О положительном значении поэзии, как способа познания, говорил еще Аристотель (впрочем, он говорит, собственно, не о "познании", а об "узнании" в подражании). В средние века Августин определил поэзию, как своеобразный подступ к "мудрости", ведущий из мрака к желанному свету познания истины. Для Лейбница поэзия есть "чувственное" познание. Баумгартен определил эстетическое созерцание, как "смутное познание"; Кант видел смысл и значение поэзии в раскрытии "эстетической идеи". Для него "идеи разума" достигаются "чистым разумом", — эстетические идеи — "практическим разумом". Шеллинг в природе усмотрел воплощение идей. Художник познает их и воплощает в творчестве. Для Гегеля "Абсолютный Дух" — осуществленная в мире идея, — через нас она может показать себя, становясь предметом созерцания религиозного, философского и эстетического. Эстетика, как созерцание, как чувственное познание, поставлена им в ряд с религией и философией. Красота, по Гегелю, есть "воспринимаемая чувством видимость идеи". Для Шопенгауэра красота — тоже "идея в соответственном образе"; открыть эту идею — задача художника... Цель искусства — это облегчение познания идей мира.

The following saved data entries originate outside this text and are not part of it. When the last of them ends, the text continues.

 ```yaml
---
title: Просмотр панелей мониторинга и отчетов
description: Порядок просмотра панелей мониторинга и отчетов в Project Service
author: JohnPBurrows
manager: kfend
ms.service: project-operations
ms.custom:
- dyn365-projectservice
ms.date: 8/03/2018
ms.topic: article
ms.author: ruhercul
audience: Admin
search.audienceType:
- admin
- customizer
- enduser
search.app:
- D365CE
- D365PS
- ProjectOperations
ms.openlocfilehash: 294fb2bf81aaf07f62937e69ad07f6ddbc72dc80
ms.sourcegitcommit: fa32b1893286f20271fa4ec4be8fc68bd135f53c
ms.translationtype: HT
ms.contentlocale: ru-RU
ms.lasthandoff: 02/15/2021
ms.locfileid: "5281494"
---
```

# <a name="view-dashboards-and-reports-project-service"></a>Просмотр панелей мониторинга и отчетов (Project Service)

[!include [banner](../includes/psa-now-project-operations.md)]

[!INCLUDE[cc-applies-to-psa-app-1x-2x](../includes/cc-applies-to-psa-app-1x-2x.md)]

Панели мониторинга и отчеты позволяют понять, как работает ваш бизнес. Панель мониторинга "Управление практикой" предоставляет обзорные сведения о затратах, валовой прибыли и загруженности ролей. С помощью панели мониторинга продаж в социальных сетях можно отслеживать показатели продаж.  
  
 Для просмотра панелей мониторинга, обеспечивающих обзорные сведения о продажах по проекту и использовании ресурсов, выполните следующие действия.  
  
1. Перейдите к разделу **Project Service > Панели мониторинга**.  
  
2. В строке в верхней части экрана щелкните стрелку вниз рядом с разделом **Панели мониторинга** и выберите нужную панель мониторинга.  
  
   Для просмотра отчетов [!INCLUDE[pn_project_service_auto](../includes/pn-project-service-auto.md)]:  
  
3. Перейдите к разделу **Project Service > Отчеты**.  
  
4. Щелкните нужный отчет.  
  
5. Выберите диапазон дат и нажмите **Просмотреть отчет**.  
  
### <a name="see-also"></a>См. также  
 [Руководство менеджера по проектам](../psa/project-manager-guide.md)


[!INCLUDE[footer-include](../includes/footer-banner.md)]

Еще решительнее познавательное значение поэзии утверждали позитивисты. Для Чернышевского искусство — "лишь способ познания". Неоднократно развивали эту мысль Добролюбов и Писарев. Для Гюйо цель искусства — жизнь, ее познание, расширение и дополнение. Коган говорит, что искусство — это "особое познание жизни образами". Зола в своем рассуждении "Экспериментальный роман" определенно говорит, что для него слова: — "врач" и "романист" — почти синонимы. Цель его творчества — "познание жизни, страстей и интеллекта. Вопрос только в степени на одном и том же пути от химии к физиологии, от физиологии к антропологии и социологии".
Декадент, а впоследствии символист Брюсов говорит о поэзии то же самое: "Вообще можно и должно проводить полную параллель между наукой и искусством. Цели и задачи у них одни и те же, — различны лишь методы" (Дали, 192).
Наконец, то же самое говорят социологи-марксисты : различие между искусством и наукой замечается только в том, что художник передает существенное в чувственно-воспринимаемых образах и достигает желаемого эффекта, — тогда как мыслитель изображает существенные черты данного явления в форме понятий, абстракций. (К. Каутский: Происхождение христианства, 14).
Мы привели мнения людей разных эпох, разных стран, наций и направлений. Все они сходятся в одном. Поэзия является одним из видов познания.